• _YOUR INSTRUCTIONS_
Copy out the full listing exactly, omitting any picture it contains.

• _MATERIAL FOR THE TASK_

────────

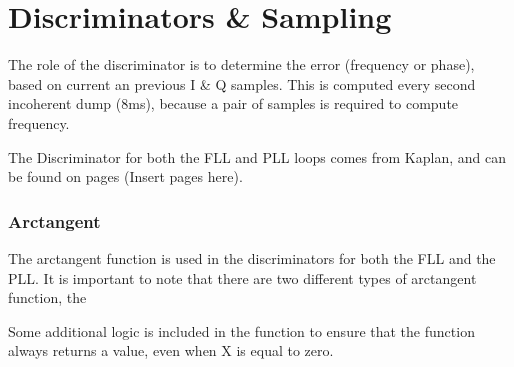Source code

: \label{app6}
\chapter{Discriminators \& Sampling}

The role of the discriminator is to determine the error (frequency or phase), based on current an previous I \& Q samples. This is computed every second incoherent dump (8ms), because a pair of samples is required to compute frequency. 

The Discriminator for both the FLL and PLL loops comes from Kaplan, and can be found on pages (Insert pages here).





\begin{comment}
"It is important to note that the timing of each of the correlator channels will be locked to its own incoming signal and not to each other or to the microprocessor interrupts, so new data is generated asynchronously. The sampling instant of measurement data of all channels however is common to give a consistent navigation solution."

"Carrier DCO Programming
The following registers: CHx_CARRIER_DCO_INCR_HIGH (or X_DCO _INCR_HIGH) and CHx_CARRIER_DCO_INCR_LOW
are programmed in sequence with the relevant data according to the frequency bin being searched. It is always necessary to write to both the _HIGH and _LOW registers. Carrier DCO programming will become effective as soon as the channel is released (made active). If the channel is already active, writes to CHx_CARRIER_DCO_INCR_LOW are effective immediately. (A short delay of up to 175ns will occur, to allow synchronisation of the processor write operation to the chip operation.)"
\cite{GP2021}
\end{comment}

\subsection{Arctangent}
The arctangent function is used in the discriminators for both the FLL and the PLL. It is important to note that there are two different types of arctangent function, the 


Some additional logic is included in the function to ensure that the function always returns a value, even when X is equal to zero.

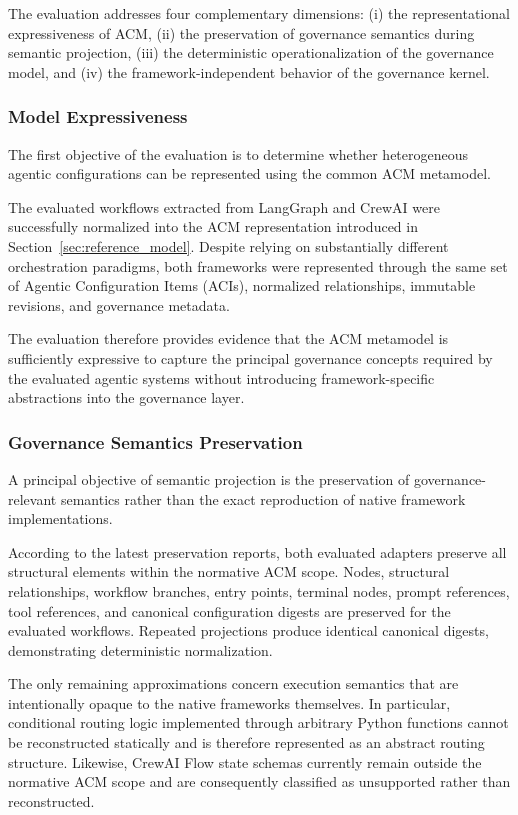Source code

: \documentclass[10pt]{article}
\begin{document}
The evaluation addresses four complementary dimensions: (i) the representational expressiveness of ACM, (ii) the preservation of governance semantics during semantic projection, (iii) the deterministic operationalization of the governance model, and (iv) the framework-independent behavior of the governance kernel.

\subsubsection{Model Expressiveness}

The first objective of the evaluation is to determine whether heterogeneous agentic configurations can be represented using the common ACM metamodel.

The evaluated workflows extracted from LangGraph and CrewAI were successfully normalized into the ACM representation introduced in Section~\ref{sec:reference_model}. Despite relying on substantially different orchestration paradigms, both frameworks were represented through the same set of Agentic Configuration Items (ACIs), normalized relationships, immutable revisions, and governance metadata.

The evaluation therefore provides evidence that the ACM metamodel is sufficiently expressive to capture the principal governance concepts required by the evaluated agentic systems without introducing framework-specific abstractions into the governance layer.

\subsubsection{Governance Semantics Preservation}

A principal objective of semantic projection is the preservation of governance-relevant semantics rather than the exact reproduction of native framework implementations.

According to the latest preservation reports, both evaluated adapters preserve all structural elements within the normative ACM scope. Nodes, structural relationships, workflow branches, entry points, terminal nodes, prompt references, tool references, and canonical configuration digests are preserved for the evaluated workflows. Repeated projections produce identical canonical digests, demonstrating deterministic normalization.

The only remaining approximations concern execution semantics that are intentionally opaque to the native frameworks themselves. In particular, conditional routing logic implemented through arbitrary Python functions cannot be reconstructed statically and is therefore represented as an abstract routing structure. Likewise, CrewAI Flow state schemas currently remain outside the normative ACM scope and are consequently classified as unsupported rather than reconstructed.
\end{document}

────────

• _EXERCISE RESPONSE_
Source code

: \label{app6}
\chapter{Discriminators \& Sampling}

The role of the discriminator is to determine the error (frequency or phase), based on current an previous I \& Q samples. This is computed every second incoherent dump (8ms), because a pair of samples is required to compute frequency. 

The Discriminator for both the FLL and PLL loops comes from Kaplan, and can be found on pages (Insert pages here).





\begin{comment}
"It is important to note that the timing of each of the correlator channels will be locked to its own incoming signal and not to each other or to the microprocessor interrupts, so new data is generated asynchronously. The sampling instant of measurement data of all channels however is common to give a consistent navigation solution."

"Carrier DCO Programming
The following registers: CHx_CARRIER_DCO_INCR_HIGH (or X_DCO _INCR_HIGH) and CHx_CARRIER_DCO_INCR_LOW
are programmed in sequence with the relevant data according to the frequency bin being searched. It is always necessary to write to both the _HIGH and _LOW registers. Carrier DCO programming will become effective as soon as the channel is released (made active). If the channel is already active, writes to CHx_CARRIER_DCO_INCR_LOW are effective immediately. (A short delay of up to 175ns will occur, to allow synchronisation of the processor write operation to the chip operation.)"
\cite{GP2021}
\end{comment}

\subsection{Arctangent}
The arctangent function is used in the discriminators for both the FLL and the PLL. It is important to note that there are two different types of arctangent function, the 


Some additional logic is included in the function to ensure that the function always returns a value, even when X is equal to zero.

Source code

: \documentclass[10pt]{article}
\begin{document}
The evaluation addresses four complementary dimensions: (i) the representational expressiveness of ACM, (ii) the preservation of governance semantics during semantic projection, (iii) the deterministic operationalization of the governance model, and (iv) the framework-independent behavior of the governance kernel.

\subsubsection{Model Expressiveness}

The first objective of the evaluation is to determine whether heterogeneous agentic configurations can be represented using the common ACM metamodel.

The evaluated workflows extracted from LangGraph and CrewAI were successfully normalized into the ACM representation introduced in Section~\ref{sec:reference_model}. Despite relying on substantially different orchestration paradigms, both frameworks were represented through the same set of Agentic Configuration Items (ACIs), normalized relationships, immutable revisions, and governance metadata.

The evaluation therefore provides evidence that the ACM metamodel is sufficiently expressive to capture the principal governance concepts required by the evaluated agentic systems without introducing framework-specific abstractions into the governance layer.

\subsubsection{Governance Semantics Preservation}

A principal objective of semantic projection is the preservation of governance-relevant semantics rather than the exact reproduction of native framework implementations.

According to the latest preservation reports, both evaluated adapters preserve all structural elements within the normative ACM scope. Nodes, structural relationships, workflow branches, entry points, terminal nodes, prompt references, tool references, and canonical configuration digests are preserved for the evaluated workflows. Repeated projections produce identical canonical digests, demonstrating deterministic normalization.

The only remaining approximations concern execution semantics that are intentionally opaque to the native frameworks themselves. In particular, conditional routing logic implemented through arbitrary Python functions cannot be reconstructed statically and is therefore represented as an abstract routing structure. Likewise, CrewAI Flow state schemas currently remain outside the normative ACM scope and are consequently classified as unsupported rather than reconstructed.
\end{document}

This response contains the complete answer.